(Records from a data collection)
==================================================
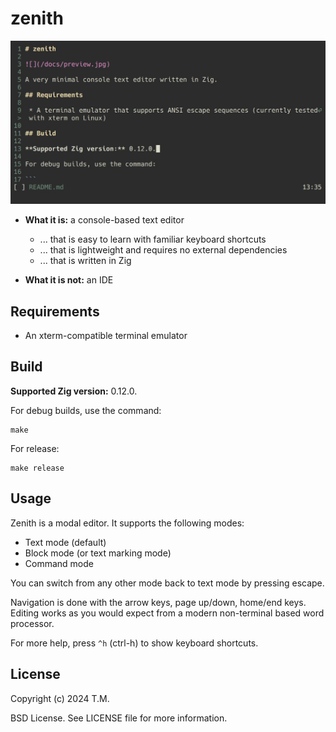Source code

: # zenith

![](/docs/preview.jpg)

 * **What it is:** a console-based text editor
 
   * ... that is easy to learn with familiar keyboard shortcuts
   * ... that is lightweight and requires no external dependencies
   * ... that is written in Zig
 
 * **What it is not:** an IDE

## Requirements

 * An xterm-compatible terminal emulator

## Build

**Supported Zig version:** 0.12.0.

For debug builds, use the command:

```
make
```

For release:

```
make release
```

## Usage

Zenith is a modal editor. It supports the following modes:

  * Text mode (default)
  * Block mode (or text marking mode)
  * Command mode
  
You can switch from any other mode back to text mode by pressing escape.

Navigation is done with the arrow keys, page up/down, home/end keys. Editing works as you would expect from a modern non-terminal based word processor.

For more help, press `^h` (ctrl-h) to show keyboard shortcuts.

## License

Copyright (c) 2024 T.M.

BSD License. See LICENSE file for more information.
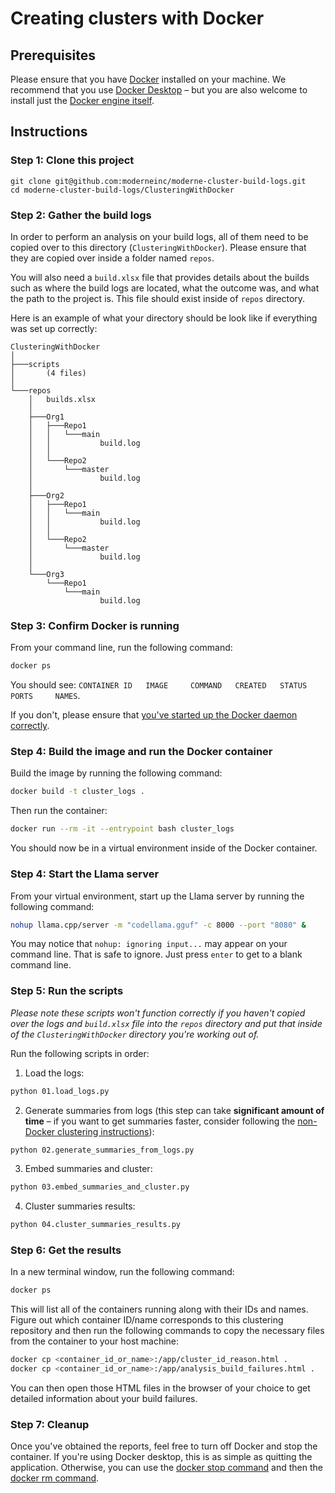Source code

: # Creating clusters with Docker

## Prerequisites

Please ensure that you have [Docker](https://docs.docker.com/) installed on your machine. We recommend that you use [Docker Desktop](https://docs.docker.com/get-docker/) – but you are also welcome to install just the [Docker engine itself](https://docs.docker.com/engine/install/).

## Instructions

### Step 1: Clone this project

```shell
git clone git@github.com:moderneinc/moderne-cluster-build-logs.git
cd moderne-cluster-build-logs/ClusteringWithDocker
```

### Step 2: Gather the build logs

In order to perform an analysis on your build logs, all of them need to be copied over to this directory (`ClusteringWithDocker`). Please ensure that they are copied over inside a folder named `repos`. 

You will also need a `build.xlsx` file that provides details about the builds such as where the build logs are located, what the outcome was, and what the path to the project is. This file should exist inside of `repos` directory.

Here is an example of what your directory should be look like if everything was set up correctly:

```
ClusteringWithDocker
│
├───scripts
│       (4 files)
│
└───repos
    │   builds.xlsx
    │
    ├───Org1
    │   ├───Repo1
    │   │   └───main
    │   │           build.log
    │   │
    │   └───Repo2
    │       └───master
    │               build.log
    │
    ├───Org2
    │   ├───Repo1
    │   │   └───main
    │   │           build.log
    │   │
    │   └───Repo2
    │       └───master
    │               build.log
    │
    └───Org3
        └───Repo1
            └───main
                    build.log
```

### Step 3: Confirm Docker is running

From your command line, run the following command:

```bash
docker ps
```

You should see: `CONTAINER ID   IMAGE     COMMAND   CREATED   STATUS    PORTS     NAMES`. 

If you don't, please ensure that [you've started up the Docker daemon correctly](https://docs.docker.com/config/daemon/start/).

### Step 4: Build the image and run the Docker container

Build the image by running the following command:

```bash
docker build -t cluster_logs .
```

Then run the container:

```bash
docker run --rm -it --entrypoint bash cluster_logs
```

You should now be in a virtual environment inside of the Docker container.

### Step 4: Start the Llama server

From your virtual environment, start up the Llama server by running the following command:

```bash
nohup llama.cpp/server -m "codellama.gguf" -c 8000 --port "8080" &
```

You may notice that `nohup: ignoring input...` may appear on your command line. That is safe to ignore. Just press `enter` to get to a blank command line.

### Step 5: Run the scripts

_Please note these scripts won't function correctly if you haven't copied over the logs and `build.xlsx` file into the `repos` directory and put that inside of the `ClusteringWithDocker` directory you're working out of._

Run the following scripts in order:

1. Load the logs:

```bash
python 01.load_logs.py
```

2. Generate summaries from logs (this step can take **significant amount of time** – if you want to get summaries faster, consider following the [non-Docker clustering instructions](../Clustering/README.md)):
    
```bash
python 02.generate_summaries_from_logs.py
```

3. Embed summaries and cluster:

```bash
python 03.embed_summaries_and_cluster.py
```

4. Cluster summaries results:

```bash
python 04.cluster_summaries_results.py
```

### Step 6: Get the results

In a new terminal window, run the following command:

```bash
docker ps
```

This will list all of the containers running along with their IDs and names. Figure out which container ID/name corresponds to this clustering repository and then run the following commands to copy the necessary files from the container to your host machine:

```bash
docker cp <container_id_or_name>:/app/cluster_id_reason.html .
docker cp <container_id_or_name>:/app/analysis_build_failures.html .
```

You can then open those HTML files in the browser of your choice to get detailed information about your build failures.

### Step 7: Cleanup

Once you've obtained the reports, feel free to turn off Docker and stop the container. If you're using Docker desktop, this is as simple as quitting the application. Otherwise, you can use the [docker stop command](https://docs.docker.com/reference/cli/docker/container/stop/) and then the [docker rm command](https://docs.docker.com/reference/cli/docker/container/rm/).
==================================================
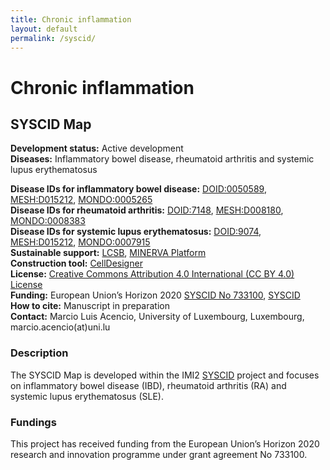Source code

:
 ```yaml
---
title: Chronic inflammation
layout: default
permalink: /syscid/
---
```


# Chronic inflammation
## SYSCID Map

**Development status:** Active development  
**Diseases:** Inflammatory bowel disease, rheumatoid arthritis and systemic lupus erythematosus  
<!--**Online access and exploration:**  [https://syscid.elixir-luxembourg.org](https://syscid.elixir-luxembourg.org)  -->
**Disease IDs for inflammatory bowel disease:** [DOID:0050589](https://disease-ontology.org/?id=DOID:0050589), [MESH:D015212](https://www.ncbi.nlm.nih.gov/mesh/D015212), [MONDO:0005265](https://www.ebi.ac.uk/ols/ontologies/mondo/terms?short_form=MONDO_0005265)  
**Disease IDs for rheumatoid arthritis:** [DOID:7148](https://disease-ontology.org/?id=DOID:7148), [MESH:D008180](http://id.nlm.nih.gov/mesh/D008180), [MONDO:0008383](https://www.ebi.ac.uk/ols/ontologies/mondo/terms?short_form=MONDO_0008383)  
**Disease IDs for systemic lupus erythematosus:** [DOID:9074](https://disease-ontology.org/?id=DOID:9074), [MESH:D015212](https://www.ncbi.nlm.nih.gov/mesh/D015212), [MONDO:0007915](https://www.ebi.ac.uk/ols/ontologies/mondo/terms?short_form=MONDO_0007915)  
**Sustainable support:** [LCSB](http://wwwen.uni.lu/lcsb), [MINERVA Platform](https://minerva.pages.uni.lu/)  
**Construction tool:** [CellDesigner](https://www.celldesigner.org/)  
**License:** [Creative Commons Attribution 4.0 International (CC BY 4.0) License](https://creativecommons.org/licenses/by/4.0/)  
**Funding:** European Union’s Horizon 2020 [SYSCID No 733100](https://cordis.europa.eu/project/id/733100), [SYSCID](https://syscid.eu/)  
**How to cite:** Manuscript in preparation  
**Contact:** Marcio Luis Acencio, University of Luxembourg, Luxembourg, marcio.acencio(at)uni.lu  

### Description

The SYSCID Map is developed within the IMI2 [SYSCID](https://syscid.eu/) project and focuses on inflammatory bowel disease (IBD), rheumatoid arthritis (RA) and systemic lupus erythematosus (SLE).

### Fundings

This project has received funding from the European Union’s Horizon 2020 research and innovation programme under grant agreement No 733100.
==================================================
## The task
Where does the word "mondo" occur in the records? Return every line that holds it.

## Result of this task
**Disease IDs for inflammatory bowel disease:** [DOID:0050589](https://disease-ontology.org/?id=DOID:0050589), [MESH:D015212](https://www.ncbi.nlm.nih.gov/mesh/D015212), [MONDO:0005265](https://www.ebi.ac.uk/ols/ontologies/mondo/terms?short_form=MONDO_0005265)  
**Disease IDs for rheumatoid arthritis:** [DOID:7148](https://disease-ontology.org/?id=DOID:7148), [MESH:D008180](http://id.nlm.nih.gov/mesh/D008180), [MONDO:0008383](https://www.ebi.ac.uk/ols/ontologies/mondo/terms?short_form=MONDO_0008383)  
**Disease IDs for systemic lupus erythematosus:** [DOID:9074](https://disease-ontology.org/?id=DOID:9074), [MESH:D015212](https://www.ncbi.nlm.nih.gov/mesh/D015212), [MONDO:0007915](https://www.ebi.ac.uk/ols/ontologies/mondo/terms?short_form=MONDO_0007915)  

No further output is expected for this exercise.